• Photo :
        • Pekerja menyelesaikan pembuatan gitar listrik di pabrik alat musik Cileungsi, Kabupaten Bogor, Jawa Barat,
        Pekerja menyelesaikan pembuatan gitar listrik di pabrik alat musik Cileungsi, Kabupaten Bogor, Jawa Barat

      Jenis Musik 

      Sekarang ini muncul penilaian di sebagian kalangan masyarakat yang mengidentifikasi musik dan lagu tertentu sebagai “Islami” dan “non Islami”. Asalkan lirik lagunya “dibumbui” nama-nama Tuhan, maka disebut “Islami”. 

      Bahkan, cenderung menyamakan Arabisasi dengan Islamisasi. Semisal, musik/lagu yang beraroma padang pasir (gambus/berbahasa Arab) dianggap musik Islam sementara lainnya dicap bukan dari Islam. 

      Penilaian tersebut tidak hanya keliru, melainkan menyebabkan kita tercerabut dari akar kebudayaan kita sendiri. Keislaman bukan terletak pada bentuk dan penampilan (ekspresi) melainkan substansinya. 

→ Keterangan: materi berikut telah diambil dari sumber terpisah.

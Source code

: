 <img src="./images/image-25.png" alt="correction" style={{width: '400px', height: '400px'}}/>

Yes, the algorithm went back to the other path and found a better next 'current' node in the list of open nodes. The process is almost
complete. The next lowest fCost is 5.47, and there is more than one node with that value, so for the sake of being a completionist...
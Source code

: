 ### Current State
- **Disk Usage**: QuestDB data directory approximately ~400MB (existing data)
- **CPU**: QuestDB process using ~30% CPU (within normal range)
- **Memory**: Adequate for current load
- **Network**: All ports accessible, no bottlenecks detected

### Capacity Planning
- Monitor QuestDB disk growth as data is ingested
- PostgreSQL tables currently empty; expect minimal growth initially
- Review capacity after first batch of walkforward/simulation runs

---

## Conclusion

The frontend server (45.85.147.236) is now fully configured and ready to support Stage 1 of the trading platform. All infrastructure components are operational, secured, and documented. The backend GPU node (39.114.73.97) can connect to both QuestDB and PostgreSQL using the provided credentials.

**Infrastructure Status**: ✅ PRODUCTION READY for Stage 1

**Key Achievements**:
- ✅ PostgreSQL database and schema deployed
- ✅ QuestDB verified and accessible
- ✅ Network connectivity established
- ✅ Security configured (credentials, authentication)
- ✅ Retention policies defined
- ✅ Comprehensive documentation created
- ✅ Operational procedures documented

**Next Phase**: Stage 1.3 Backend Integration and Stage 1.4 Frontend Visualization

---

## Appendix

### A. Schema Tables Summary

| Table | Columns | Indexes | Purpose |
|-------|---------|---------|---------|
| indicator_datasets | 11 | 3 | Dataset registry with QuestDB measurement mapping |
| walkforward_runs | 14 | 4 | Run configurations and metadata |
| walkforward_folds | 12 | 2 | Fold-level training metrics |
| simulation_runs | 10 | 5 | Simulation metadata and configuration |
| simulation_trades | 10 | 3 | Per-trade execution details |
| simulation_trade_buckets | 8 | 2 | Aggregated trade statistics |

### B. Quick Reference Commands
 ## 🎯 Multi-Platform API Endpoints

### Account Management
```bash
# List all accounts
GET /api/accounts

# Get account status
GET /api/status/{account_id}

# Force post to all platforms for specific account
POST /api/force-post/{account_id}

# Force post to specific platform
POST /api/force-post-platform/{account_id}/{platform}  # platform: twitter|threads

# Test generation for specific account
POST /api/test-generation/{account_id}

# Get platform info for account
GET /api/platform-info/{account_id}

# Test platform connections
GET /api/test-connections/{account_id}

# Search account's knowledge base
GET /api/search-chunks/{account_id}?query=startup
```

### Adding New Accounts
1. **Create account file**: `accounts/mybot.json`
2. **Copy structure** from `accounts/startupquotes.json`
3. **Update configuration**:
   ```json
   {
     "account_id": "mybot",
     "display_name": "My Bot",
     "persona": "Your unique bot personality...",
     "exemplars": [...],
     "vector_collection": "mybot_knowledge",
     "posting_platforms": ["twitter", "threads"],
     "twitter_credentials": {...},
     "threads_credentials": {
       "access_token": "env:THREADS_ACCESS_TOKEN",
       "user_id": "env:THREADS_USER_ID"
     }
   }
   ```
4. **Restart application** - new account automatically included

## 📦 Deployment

      Juga muncul keinginan sebagian orang yang ingin “menundukkan” kesenian di bawah agama dengan memasukkan pesan-pesan keagamaan ke dalam kesenian tertentu. Contohnya, dengan menaburi lirik-lirik lagu dengan “pesan-pesan keagamaan”.

      Menurut Abdurrahman Wahid, hal ini disebabkan adanya ketimpangan relasi kuasa antar keduanya. Agama mencoba menundukkan kebudayaan melalui proses legitimasi. Proses ini berfungsi melakukan penyaringan terhadap hal-hal yang sesuai atau bertentangan dengan agama. Dengan ini, yang “diperbolehkan” adalah yang memperoleh legitimasi, sementara yang lain tidak. 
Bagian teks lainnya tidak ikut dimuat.